P.F. : C’est une chanson que j’adore. Ce thème me touche comme musicien et comme homme.

J.J.G. : "Ah oui ! Elle est extrêmement particulière dans cet album et les avis sont très partagés. Il y a ceux qui disent : j’aime ton album, sauf "nos mains", et ceux qui disent : je suis déçu par cet album, sauf pour "nos mains" !

P.F. : N’est ce pas la plus " goldmanienne " ?

J.J.G. : "Voilà, la plus "traditionnelle". C’est la "chanson fossile" de ce que je faisais avant. Donc certains sont un peu déçus par "quand tu danses", "tout était dit", et ils me retrouvent un peu dans "nos mains". Il y en a d’autres au contraire que ça gène, c’est amusant. Mais j’en avais conscience dès le départ.
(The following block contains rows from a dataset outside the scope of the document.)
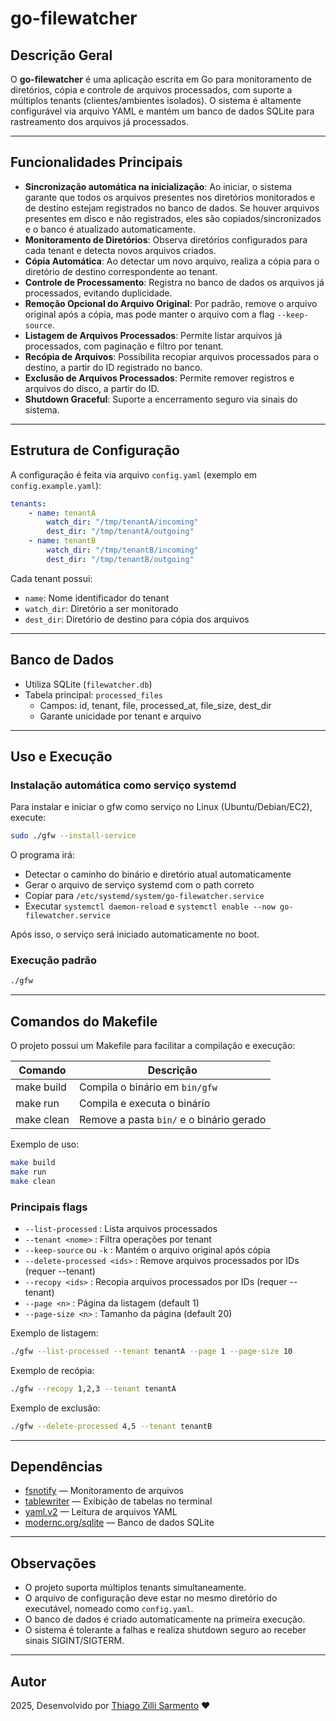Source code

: # go-filewatcher

## Descrição Geral

O **go-filewatcher** é uma aplicação escrita em Go para monitoramento de diretórios, cópia e controle de arquivos processados, com suporte a múltiplos tenants (clientes/ambientes isolados). O sistema é altamente configurável via arquivo YAML e mantém um banco de dados SQLite para rastreamento dos arquivos já processados.

---

## Funcionalidades Principais

- **Sincronização automática na inicialização**: Ao iniciar, o sistema garante que todos os arquivos presentes nos diretórios monitorados e de destino estejam registrados no banco de dados. Se houver arquivos presentes em disco e não registrados, eles são copiados/sincronizados e o banco é atualizado automaticamente.
- **Monitoramento de Diretórios**: Observa diretórios configurados para cada tenant e detecta novos arquivos criados.
- **Cópia Automática**: Ao detectar um novo arquivo, realiza a cópia para o diretório de destino correspondente ao tenant.
- **Controle de Processamento**: Registra no banco de dados os arquivos já processados, evitando duplicidade.
- **Remoção Opcional do Arquivo Original**: Por padrão, remove o arquivo original após a cópia, mas pode manter o arquivo com a flag `--keep-source`.
- **Listagem de Arquivos Processados**: Permite listar arquivos já processados, com paginação e filtro por tenant.
- **Recópia de Arquivos**: Possibilita recopiar arquivos processados para o destino, a partir do ID registrado no banco.
- **Exclusão de Arquivos Processados**: Permite remover registros e arquivos do disco, a partir do ID.
- **Shutdown Graceful**: Suporte a encerramento seguro via sinais do sistema.

---

## Estrutura de Configuração

A configuração é feita via arquivo `config.yaml` (exemplo em `config.example.yaml`):

```yaml
tenants:
    - name: tenantA
        watch_dir: "/tmp/tenantA/incoming"
        dest_dir: "/tmp/tenantA/outgoing"
    - name: tenantB
        watch_dir: "/tmp/tenantB/incoming"
        dest_dir: "/tmp/tenantB/outgoing"
```

Cada tenant possui:

- `name`: Nome identificador do tenant
- `watch_dir`: Diretório a ser monitorado
- `dest_dir`: Diretório de destino para cópia dos arquivos

---

## Banco de Dados

- Utiliza SQLite (`filewatcher.db`)
- Tabela principal: `processed_files`
  - Campos: id, tenant, file, processed_at, file_size, dest_dir
  - Garante unicidade por tenant e arquivo

---

## Uso e Execução

### Instalação automática como serviço systemd

Para instalar e iniciar o gfw como serviço no Linux (Ubuntu/Debian/EC2), execute:

```sh
sudo ./gfw --install-service
```

O programa irá:

- Detectar o caminho do binário e diretório atual automaticamente
- Gerar o arquivo de serviço systemd com o path correto
- Copiar para `/etc/systemd/system/go-filewatcher.service`
- Executar `systemctl daemon-reload` e `systemctl enable --now go-filewatcher.service`

Após isso, o serviço será iniciado automaticamente no boot.

### Execução padrão

```sh
./gfw
```

---

## Comandos do Makefile

O projeto possui um Makefile para facilitar a compilação e execução:

| Comando         | Descrição                                 |
|-----------------|-------------------------------------------|
| make build      | Compila o binário em `bin/gfw` |
| make run        | Compila e executa o binário               |
| make clean      | Remove a pasta `bin/` e o binário gerado  |

Exemplo de uso:

```sh
make build
make run
make clean
```

### Principais flags

- `--list-processed` : Lista arquivos processados
- `--tenant <nome>` : Filtra operações por tenant
- `--keep-source` ou `-k` : Mantém o arquivo original após cópia
- `--delete-processed <ids>` : Remove arquivos processados por IDs (requer --tenant)
- `--recopy <ids>` : Recopia arquivos processados por IDs (requer --tenant)
- `--page <n>` : Página da listagem (default 1)
- `--page-size <n>` : Tamanho da página (default 20)

Exemplo de listagem:

```sh
./gfw --list-processed --tenant tenantA --page 1 --page-size 10
```

Exemplo de recópia:

```sh
./gfw --recopy 1,2,3 --tenant tenantA
```

Exemplo de exclusão:

```sh
./gfw --delete-processed 4,5 --tenant tenantB
```

---

## Dependências

- [fsnotify](https://github.com/fsnotify/fsnotify) — Monitoramento de arquivos
- [tablewriter](https://github.com/olekukonko/tablewriter) — Exibição de tabelas no terminal
- [yaml.v2](https://gopkg.in/yaml.v2) — Leitura de arquivos YAML
- [modernc.org/sqlite](https://pkg.go.dev/modernc.org/sqlite) — Banco de dados SQLite

---

## Observações

- O projeto suporta múltiplos tenants simultaneamente.
- O arquivo de configuração deve estar no mesmo diretório do executável, nomeado como `config.yaml`.
- O banco de dados é criado automaticamente na primeira execução.
- O sistema é tolerante a falhas e realiza shutdown seguro ao receber sinais SIGINT/SIGTERM.

---

## Autor

2025, Desenvolvido por [Thiago Zilli Sarmento](https://github.com/thiagozs) ❤️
P.F. : Revenons au texte que j’aime beaucoup. Est il l’aboutissement d’un long chemin ? La main, outil subtil ou machine de guerre ? Lorsque tu joues, tes mains sont tellement indispensables pour traduire tes sentiments.
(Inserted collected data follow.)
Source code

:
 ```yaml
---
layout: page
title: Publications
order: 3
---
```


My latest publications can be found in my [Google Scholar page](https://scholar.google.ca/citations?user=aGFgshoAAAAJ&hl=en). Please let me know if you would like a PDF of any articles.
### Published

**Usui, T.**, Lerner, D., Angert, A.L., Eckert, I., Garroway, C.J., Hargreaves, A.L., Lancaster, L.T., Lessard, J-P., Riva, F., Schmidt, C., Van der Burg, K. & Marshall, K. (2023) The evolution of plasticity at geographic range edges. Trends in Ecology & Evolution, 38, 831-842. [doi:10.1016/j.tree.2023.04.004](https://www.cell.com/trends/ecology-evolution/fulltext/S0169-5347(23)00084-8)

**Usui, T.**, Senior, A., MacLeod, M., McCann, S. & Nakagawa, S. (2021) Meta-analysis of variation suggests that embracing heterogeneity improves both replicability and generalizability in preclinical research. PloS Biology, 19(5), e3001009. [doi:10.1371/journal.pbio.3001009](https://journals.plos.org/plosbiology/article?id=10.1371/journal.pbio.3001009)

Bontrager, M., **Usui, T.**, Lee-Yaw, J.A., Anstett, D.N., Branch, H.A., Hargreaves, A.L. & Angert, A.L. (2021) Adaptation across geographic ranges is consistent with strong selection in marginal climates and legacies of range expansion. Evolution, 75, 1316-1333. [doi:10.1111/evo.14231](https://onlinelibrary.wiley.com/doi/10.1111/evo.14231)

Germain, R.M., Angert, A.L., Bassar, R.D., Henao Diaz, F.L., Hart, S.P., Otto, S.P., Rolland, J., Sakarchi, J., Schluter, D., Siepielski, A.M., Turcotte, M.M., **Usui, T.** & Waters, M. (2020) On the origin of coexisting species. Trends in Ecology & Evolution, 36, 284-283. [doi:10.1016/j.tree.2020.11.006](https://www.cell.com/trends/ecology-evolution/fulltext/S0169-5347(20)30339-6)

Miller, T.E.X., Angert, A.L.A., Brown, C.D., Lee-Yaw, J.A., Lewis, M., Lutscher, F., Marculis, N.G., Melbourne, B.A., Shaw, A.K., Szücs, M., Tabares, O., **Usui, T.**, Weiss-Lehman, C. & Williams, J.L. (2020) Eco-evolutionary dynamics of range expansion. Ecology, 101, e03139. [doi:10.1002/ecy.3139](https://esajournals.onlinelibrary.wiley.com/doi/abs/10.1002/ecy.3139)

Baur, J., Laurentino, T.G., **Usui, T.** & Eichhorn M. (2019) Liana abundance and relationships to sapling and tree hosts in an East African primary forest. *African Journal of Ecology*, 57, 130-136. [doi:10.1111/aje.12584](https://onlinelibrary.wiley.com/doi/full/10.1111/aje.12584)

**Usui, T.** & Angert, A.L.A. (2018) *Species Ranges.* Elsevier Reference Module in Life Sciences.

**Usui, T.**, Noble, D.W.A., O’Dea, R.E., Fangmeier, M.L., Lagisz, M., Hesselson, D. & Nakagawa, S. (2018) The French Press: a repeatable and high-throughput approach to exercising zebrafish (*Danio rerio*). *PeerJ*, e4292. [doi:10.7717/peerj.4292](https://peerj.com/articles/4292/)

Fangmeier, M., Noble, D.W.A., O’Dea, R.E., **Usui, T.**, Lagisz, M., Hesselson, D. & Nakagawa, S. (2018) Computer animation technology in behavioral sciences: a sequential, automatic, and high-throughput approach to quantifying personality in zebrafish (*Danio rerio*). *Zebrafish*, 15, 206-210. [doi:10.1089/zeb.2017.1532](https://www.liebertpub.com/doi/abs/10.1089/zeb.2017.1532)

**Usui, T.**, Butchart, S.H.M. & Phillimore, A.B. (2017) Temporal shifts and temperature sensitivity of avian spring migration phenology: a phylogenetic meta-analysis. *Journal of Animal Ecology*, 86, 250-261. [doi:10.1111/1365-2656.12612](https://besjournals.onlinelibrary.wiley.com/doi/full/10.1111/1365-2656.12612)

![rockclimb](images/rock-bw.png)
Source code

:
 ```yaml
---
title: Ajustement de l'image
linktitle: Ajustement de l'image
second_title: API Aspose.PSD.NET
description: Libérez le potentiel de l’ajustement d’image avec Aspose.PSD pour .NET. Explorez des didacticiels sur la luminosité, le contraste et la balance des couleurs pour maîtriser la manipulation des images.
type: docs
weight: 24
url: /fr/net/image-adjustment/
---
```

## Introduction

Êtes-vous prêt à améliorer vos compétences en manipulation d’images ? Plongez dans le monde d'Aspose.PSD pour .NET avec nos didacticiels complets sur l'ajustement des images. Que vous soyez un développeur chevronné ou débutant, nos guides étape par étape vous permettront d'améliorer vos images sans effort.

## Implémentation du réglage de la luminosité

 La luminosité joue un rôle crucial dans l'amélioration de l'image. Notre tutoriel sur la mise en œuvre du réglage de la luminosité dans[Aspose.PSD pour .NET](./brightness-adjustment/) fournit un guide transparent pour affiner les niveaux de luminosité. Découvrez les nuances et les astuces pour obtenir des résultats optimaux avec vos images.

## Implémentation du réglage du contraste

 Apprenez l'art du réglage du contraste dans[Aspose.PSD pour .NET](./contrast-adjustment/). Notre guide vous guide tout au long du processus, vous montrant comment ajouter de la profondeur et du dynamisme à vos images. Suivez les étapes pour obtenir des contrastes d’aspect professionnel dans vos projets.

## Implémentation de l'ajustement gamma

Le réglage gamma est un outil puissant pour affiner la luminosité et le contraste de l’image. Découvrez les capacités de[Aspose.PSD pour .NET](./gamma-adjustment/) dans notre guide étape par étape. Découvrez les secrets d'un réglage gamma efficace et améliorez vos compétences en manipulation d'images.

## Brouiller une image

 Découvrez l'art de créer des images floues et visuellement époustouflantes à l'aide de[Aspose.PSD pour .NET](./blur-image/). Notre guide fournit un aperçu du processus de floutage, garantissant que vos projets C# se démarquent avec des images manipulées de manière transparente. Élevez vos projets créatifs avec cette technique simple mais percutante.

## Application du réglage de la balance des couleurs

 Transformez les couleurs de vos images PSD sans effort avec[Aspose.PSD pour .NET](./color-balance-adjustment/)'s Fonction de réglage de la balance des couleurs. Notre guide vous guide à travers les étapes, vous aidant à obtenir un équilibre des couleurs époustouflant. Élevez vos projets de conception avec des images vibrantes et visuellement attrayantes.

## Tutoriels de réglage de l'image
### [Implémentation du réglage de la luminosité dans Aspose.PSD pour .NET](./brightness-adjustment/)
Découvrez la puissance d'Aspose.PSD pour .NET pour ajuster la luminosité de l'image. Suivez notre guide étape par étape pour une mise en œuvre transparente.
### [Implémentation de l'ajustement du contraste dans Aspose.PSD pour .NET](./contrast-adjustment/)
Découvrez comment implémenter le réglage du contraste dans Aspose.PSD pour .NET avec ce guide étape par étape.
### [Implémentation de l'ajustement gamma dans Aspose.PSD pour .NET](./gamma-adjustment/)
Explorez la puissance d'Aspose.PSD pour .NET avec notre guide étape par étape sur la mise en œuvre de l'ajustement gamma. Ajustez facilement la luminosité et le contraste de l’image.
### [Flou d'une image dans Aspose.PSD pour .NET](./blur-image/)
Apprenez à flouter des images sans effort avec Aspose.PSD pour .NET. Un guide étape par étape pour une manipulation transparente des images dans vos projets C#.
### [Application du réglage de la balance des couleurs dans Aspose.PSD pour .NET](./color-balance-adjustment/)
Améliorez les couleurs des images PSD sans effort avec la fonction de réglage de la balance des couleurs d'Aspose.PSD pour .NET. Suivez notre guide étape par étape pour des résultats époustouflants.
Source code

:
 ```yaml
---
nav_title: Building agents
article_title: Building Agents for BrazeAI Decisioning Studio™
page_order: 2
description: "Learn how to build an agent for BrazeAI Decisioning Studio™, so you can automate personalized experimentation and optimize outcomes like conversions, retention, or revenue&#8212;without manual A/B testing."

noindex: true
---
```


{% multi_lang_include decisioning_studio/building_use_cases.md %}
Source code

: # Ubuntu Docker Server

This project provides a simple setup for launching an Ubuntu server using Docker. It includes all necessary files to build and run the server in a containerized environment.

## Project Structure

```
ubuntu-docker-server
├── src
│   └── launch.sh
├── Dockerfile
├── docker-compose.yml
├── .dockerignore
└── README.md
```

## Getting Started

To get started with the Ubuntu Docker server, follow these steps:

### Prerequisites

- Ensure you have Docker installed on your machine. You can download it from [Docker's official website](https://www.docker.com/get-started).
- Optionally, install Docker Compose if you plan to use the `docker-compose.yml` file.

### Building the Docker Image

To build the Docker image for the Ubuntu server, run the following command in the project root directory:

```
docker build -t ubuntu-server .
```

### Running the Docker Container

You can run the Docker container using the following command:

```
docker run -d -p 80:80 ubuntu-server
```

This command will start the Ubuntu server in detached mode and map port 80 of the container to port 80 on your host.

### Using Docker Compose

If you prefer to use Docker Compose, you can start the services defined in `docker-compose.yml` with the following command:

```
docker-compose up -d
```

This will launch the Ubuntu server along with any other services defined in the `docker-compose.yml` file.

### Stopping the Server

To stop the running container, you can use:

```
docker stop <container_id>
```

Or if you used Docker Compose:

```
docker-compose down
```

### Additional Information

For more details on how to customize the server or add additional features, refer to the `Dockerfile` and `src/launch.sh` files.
J.J.G. : "Non, c’est une idée récente. Un jour j’ai remarqué ce côté dur avec ongles et poings, et l’autre avec une peau tellement plus fragile..."

P.F. : Et musicalement, là aussi une rythmique, une progression ?

J.J.G. : "Oui, c’est une des seules chansons de cet album où il y a des choeurs, (j’adore les choeurs). A la limite c’est plus du FGJ."

P.F. : Avec une couleur radicalement différente ?

J.J.G. : "Oui, de même que "Rouge" avait une couleur un peu différente : plus électrique, plus orchestrée, plus sophistiquée, plus "produite".

P.F. : Avec "Rouge", dès les premières notes on reconnaissait l’ambiance Goldman. Et puis quel fabuleux spectacle ! De la première à la dernière note, de l’émotion, des surprises.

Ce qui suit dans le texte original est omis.